Document images with source code:

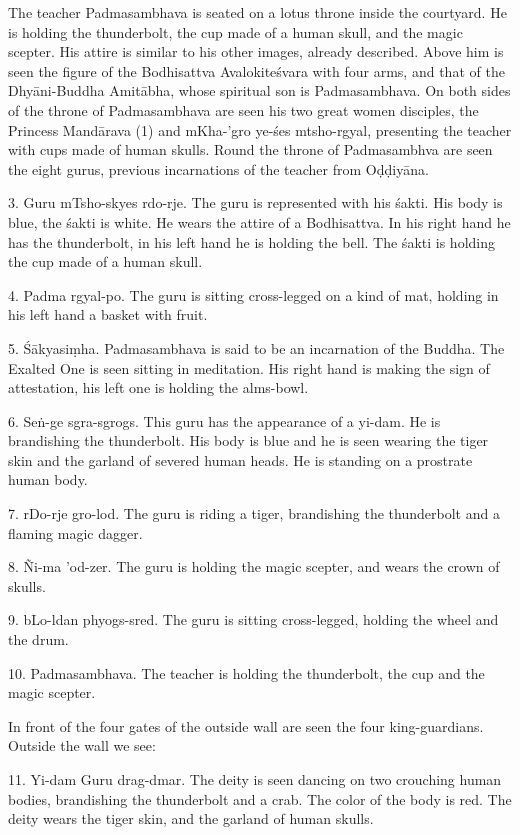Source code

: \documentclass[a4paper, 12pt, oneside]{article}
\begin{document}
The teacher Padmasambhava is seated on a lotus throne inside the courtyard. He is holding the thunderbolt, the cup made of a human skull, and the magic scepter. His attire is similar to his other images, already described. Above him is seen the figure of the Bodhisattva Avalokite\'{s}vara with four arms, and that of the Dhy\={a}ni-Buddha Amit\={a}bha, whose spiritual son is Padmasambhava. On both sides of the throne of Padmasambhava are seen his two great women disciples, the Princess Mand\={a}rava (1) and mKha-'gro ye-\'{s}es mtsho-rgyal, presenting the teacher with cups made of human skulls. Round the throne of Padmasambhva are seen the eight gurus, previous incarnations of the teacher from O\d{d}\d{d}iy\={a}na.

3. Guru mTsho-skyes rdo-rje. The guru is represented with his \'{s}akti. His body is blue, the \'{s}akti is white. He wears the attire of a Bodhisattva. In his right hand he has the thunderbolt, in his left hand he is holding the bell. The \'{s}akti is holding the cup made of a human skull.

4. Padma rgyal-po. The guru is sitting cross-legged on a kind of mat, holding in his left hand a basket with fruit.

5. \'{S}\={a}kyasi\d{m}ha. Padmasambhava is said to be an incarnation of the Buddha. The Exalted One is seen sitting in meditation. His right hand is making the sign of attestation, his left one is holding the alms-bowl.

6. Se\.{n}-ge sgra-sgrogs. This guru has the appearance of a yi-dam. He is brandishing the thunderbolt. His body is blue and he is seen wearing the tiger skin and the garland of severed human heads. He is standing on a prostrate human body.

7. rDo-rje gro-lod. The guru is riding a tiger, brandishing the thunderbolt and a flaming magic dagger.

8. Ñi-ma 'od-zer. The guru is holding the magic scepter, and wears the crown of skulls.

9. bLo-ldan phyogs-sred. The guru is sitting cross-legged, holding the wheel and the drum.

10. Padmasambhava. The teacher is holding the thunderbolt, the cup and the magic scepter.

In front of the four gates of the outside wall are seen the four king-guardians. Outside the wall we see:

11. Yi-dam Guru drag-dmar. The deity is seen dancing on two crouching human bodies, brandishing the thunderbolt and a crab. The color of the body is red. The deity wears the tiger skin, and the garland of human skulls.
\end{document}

==

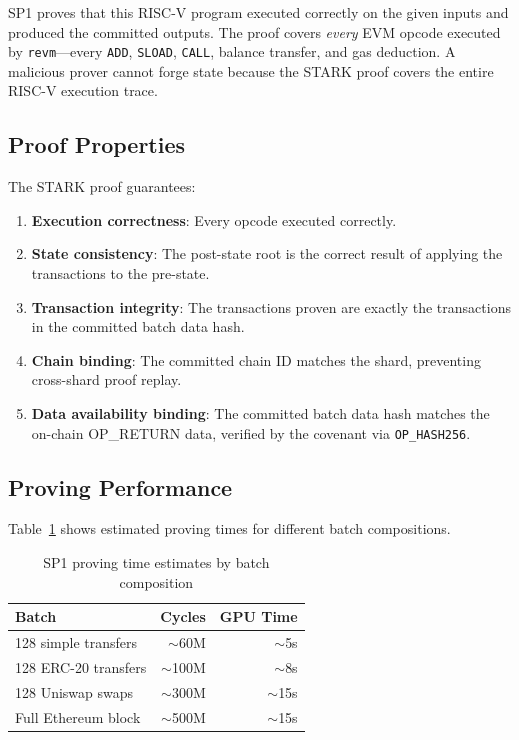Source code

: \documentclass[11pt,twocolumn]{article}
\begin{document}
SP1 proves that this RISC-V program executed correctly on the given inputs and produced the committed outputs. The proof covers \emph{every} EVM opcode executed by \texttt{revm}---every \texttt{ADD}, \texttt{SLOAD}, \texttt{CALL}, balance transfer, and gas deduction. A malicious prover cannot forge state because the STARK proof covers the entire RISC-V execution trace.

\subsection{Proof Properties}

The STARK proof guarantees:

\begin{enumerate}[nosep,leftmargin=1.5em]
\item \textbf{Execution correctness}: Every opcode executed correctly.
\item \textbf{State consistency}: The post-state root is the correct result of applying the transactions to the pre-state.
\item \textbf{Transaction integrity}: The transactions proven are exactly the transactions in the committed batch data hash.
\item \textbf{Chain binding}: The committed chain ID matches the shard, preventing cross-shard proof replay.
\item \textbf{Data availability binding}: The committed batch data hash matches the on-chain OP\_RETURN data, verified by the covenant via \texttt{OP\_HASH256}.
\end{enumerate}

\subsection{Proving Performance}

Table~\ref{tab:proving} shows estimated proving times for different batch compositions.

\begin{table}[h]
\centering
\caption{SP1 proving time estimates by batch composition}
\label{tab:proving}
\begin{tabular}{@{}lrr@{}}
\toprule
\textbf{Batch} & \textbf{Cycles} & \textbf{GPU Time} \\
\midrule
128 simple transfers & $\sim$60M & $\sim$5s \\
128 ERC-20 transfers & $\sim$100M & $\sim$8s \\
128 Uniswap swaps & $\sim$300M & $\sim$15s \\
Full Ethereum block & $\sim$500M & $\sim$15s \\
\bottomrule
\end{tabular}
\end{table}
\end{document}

--

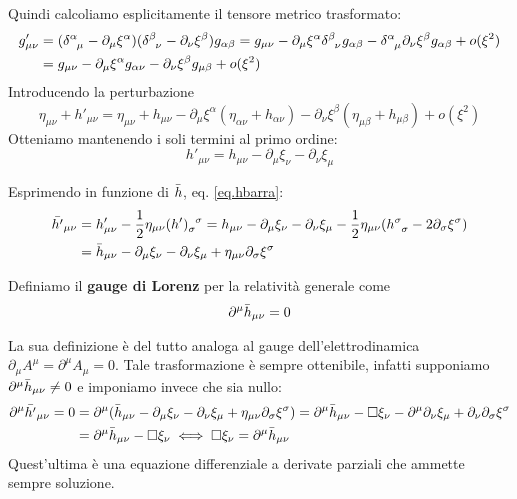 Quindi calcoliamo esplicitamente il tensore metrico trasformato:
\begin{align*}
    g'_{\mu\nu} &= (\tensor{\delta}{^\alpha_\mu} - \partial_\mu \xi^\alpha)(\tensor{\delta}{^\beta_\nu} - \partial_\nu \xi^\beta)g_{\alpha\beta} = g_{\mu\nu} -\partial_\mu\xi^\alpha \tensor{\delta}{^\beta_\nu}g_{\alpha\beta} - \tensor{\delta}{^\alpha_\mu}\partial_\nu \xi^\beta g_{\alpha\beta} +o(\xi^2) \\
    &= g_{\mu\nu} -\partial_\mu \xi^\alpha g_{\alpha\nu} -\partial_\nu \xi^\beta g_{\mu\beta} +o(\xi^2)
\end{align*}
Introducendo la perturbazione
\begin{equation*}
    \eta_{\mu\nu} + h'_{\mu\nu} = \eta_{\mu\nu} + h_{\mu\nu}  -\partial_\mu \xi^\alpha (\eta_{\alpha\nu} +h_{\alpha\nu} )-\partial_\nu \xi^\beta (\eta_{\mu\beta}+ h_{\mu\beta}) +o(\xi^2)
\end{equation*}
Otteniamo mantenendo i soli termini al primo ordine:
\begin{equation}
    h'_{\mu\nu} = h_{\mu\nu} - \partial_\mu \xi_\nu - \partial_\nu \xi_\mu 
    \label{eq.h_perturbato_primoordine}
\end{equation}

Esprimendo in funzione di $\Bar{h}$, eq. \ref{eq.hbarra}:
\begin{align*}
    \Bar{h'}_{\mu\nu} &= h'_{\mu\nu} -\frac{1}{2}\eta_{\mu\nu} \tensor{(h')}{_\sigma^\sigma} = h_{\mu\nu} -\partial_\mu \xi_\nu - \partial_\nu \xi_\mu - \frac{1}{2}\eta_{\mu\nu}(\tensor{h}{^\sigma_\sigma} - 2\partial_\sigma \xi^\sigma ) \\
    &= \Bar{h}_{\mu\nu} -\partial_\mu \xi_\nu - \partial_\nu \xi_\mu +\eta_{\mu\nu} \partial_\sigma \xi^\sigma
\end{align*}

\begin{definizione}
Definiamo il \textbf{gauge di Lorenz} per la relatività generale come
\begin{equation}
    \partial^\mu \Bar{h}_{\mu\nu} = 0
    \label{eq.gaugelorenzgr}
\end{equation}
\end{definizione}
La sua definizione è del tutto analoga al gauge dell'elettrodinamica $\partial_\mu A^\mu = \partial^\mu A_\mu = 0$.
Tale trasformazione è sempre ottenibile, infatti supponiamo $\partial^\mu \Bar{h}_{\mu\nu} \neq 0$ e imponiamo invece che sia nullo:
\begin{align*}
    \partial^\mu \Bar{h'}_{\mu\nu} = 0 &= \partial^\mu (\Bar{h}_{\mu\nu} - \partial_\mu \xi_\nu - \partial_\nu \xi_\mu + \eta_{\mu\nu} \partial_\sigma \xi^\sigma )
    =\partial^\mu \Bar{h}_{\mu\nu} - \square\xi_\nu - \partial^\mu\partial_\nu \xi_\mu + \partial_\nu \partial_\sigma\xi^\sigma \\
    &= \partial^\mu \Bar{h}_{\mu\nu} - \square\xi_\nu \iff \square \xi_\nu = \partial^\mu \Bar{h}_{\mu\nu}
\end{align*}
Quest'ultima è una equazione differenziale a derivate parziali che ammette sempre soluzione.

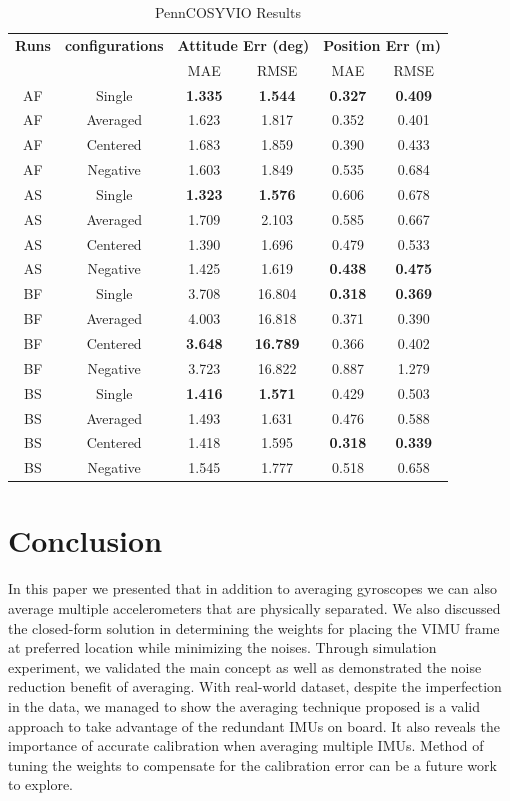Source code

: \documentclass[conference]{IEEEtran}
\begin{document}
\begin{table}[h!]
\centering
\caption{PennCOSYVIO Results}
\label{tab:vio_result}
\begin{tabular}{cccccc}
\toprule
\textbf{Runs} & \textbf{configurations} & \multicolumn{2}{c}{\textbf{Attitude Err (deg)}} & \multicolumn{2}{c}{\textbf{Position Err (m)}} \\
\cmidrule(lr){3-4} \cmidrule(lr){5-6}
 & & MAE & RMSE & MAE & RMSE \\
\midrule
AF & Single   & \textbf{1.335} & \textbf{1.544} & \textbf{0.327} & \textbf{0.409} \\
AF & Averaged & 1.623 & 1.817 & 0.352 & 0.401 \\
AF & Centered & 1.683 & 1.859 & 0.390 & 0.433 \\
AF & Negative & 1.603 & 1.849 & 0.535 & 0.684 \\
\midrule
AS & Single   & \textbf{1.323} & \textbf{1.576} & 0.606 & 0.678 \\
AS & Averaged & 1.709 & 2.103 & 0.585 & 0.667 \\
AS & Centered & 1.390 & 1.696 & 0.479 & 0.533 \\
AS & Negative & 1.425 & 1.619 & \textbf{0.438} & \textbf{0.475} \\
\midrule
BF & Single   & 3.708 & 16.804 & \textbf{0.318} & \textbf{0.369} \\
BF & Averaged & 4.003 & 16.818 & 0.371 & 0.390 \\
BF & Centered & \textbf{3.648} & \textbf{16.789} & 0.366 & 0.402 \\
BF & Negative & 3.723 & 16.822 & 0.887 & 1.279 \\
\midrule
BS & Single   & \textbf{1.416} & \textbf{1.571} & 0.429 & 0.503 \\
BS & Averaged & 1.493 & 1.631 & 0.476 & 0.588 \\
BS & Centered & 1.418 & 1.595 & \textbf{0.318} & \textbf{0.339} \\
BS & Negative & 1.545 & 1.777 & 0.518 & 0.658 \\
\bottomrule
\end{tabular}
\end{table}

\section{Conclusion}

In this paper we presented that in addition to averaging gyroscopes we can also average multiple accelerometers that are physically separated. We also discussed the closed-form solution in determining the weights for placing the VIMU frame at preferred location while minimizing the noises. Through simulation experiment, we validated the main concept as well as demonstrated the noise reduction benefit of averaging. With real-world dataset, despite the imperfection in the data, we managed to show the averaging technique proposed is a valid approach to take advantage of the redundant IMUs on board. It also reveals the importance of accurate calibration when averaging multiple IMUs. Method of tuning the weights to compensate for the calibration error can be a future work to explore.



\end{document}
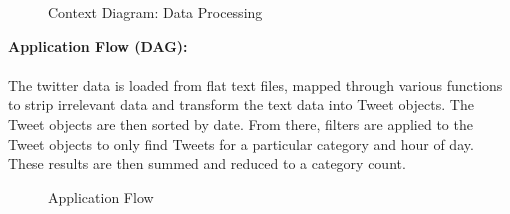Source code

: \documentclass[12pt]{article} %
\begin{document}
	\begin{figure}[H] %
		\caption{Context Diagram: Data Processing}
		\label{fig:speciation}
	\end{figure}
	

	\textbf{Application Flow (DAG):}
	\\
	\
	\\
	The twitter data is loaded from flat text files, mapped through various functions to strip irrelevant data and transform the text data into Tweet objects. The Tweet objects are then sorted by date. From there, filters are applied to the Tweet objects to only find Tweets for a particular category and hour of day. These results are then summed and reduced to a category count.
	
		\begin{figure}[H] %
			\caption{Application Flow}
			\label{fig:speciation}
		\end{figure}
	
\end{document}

Instructions to follow: Return each line from the data where the string "tabular" can be found.

Answer box:
\begin{tabular}{@{}lrr@{}}
\end{tabular}
\begin{tabular}{cccccc}
\end{tabular}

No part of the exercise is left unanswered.